Stability and Metastability in Zeolite Ion Exchange Reactions: The Case of Clinoptilolite and Heulandite


NEUHOFF, Philip S., Department of Geological Sciences, University of Florida, 241 Williamson Hall, P.O. Box 112120, Gainesville, FL 32611-2120 and WANG, Jie, Department of Geological Sciences, University of Florida, 241 Williamson Hall, Gainesville, FL 32611-2120, neuhoff@ufl.edu

Ready ion exchange exhibited by many zeolites enjoys widespread application in a number of passive and engineered applications for the treatment and modification of aqueous solutions. Often, the range of exchangeable ion contents achievable experimentally exceeds that observed in nature. A salient example of this phenomenon is manifested by the isostructural zeolite species heulandite and clinoptilolite. Although both are readily exchanged over the whole compositional range between homoionic Na-, K-, and Ca-forms, in nature the more silica-rich species clinoptilolite exhibits a much wider range of exchangeable cation contents than does the more alumina-rich species heulandite.

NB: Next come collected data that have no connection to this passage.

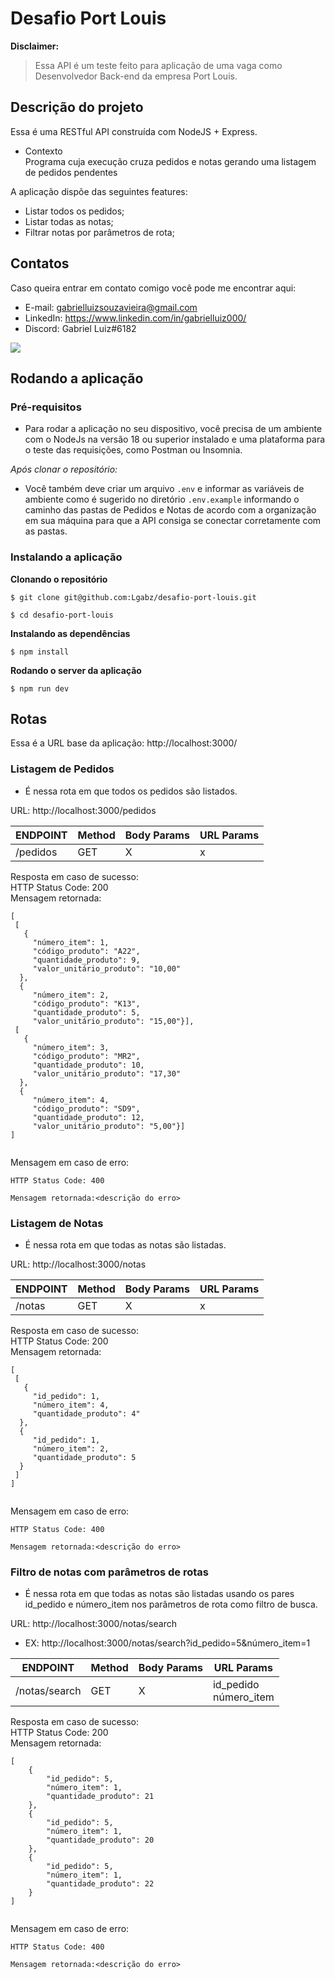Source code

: # Desafio Port Louis

**Disclaimer: <br>**
>Essa API é um teste feito para aplicação de uma vaga como Desenvolvedor Back-end da empresa Port Louis.

## Descrição do projeto

Essa é uma RESTful API construída com NodeJS + Express. 

- Contexto<br>
Programa cuja execução cruza pedidos e notas gerando uma listagem de pedidos
pendentes

A aplicação dispõe das seguintes features:
+ Listar todos os pedidos;
+ Listar todas as notas;
+ Filtrar notas por parâmetros de rota;

## <a id="contatos">Contatos</a>
Caso queira entrar em contato comigo você pode me encontrar aqui:
+ E-mail: gabrielluizsouzavieira@gmail.com
+ LinkedIn: https://www.linkedin.com/in/gabrielluiz000/<br>
+ Discord: Gabriel Luiz#6182

![](https://img.shields.io/badge/Ask%20me-anything-1abc9c.svg)

## Rodando a aplicação

### Pré-requisitos

- Para rodar a aplicação no seu dispositivo, você precisa de um ambiente com o NodeJs na versão 18 ou superior instalado e uma plataforma para o teste das requisições, como Postman ou Insomnia.

_Após clonar o repositório:_
- Você também deve criar um arquivo `.env` e informar as variáveis de ambiente como é sugerido no diretório `.env.example` informando o caminho das pastas de Pedidos e Notas de acordo com a organização em sua máquina para que a API consiga se conectar corretamente com as pastas.

### Instalando a aplicação

**Clonando o repositório**
```
$ git clone git@github.com:Lgabz/desafio-port-louis.git

$ cd desafio-port-louis
```
**Instalando as dependências**<br>

```
$ npm install
```

**Rodando o server da aplicação**<br>

```
$ npm run dev
```

## Rotas

Essa é a URL base da aplicação: http://localhost:3000/

### Listagem de Pedidos

- É nessa rota em que todos os pedidos são listados.

URL: http://localhost:3000/pedidos

| ENDPOINT | Method | Body Params | URL Params |
|----------|--------|-------------|------------|
|/pedidos|GET| X | x | 

Resposta em caso de sucesso:<br>
HTTP Status Code: 200<br>
Mensagem retornada:<br>
```
[
 [
   {
	 "número_item": 1,
	 "código_produto": "A22",
	 "quantidade_produto": 9,
	 "valor_unitário_produto": "10,00"
  },
  {
	 "número_item": 2,
	 "código_produto": "K13",
	 "quantidade_produto": 5,
	 "valor_unitário_produto": "15,00"}],
 [
   {
	 "número_item": 3,
	 "código_produto": "MR2",
	 "quantidade_produto": 10,
	 "valor_unitário_produto": "17,30"
  },
  {
	 "número_item": 4,
	 "código_produto": "SD9",
	 "quantidade_produto": 12,
	 "valor_unitário_produto": "5,00"}]
]
  
  ```
   Mensagem em caso de erro:
   
    HTTP Status Code: 400
   
  ```
 Mensagem retornada:<descrição do erro>
  ```
  
  ### Listagem de Notas

- É nessa rota em que todas as notas são listadas.

URL: http://localhost:3000/notas

| ENDPOINT | Method | Body Params | URL Params |
|----------|--------|-------------|------------|
|/notas|GET| X | x | 

Resposta em caso de sucesso:<br>
HTTP Status Code: 200<br>
Mensagem retornada:<br>
```
[
 [
   {
	 "id_pedido": 1,
	 "número_item": 4,
	 "quantidade_produto": 4"
  },
  {
	 "id_pedido": 1,
	 "número_item": 2,
	 "quantidade_produto": 5
  }
 ]
]
  
  ```
   Mensagem em caso de erro:
   
    HTTP Status Code: 400
   
  ```
 Mensagem retornada:<descrição do erro>
  ```
  
   ### Filtro de notas com parâmetros de rotas

- É nessa rota em que todas as notas são listadas usando os pares id_pedido e número_item nos parâmetros de rota como filtro de busca.

URL: http://localhost:3000/notas/search
- EX: http://localhost:3000/notas/search?id_pedido=5&número_item=1

| ENDPOINT | Method | Body Params | URL Params |
|----------|--------|-------------|------------|
|/notas/search|GET| X | id_pedido<br>número_item | 

Resposta em caso de sucesso:<br>
HTTP Status Code: 200<br>
Mensagem retornada:<br>
```
[
	{
		"id_pedido": 5,
		"número_item": 1,
		"quantidade_produto": 21
	},
	{
		"id_pedido": 5,
		"número_item": 1,
		"quantidade_produto": 20
	},
	{
		"id_pedido": 5,
		"número_item": 1,
		"quantidade_produto": 22
	}
]
  
  ```
   Mensagem em caso de erro:
   
    HTTP Status Code: 400
   
  ```
 Mensagem retornada:<descrição do erro>
  ```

Natural heulandites are restricted to Ca-rich compositions, rarely exhibiting mole fractions of monovalent cations greater than 0.5, whereas clinoptilolites have mole fractions of monovalent cations that range from essentially 0 to 1. In order to elucidate the cause of this phenomenon, thermodynamic calculations of the stability of heulandite-clinoptilolite solid solutions were conducted. These calculations were based on the published solubility, calorimetric, and ion exchange experiments along with estimated thermodynamic properties of Si-Al exchange based on observations in other zeolite systems. The calculations indicate that Na-and K-rich heulandites are metastable with respect to aqueous solutions in equilibrium with albite-quartz and K-feldspar-quartz bearing assemblages, respectively. This indicates that experimentally-obtained monovalent cation rich heulandite compositions are themselves metastable and a consequence of the more ready kinetics of ion exchange relative to phase transformation. At elevated silica activities, Na- and K-rich clinoptilolite is stable relative to alkali feldspars and may persist as a metastable phase provided quartz saturation is not achieved. These results explain the discrepancy between experimentally-obtained compositions and observations of natural parageneses. Application of zeolite ion exchange for long-term applications such as radioactive waste repositories requires consideration of exchanged zeolite stability relative to phase assemblages buffered by diagenetic silicates containing ions involved in proposed exchange reactions.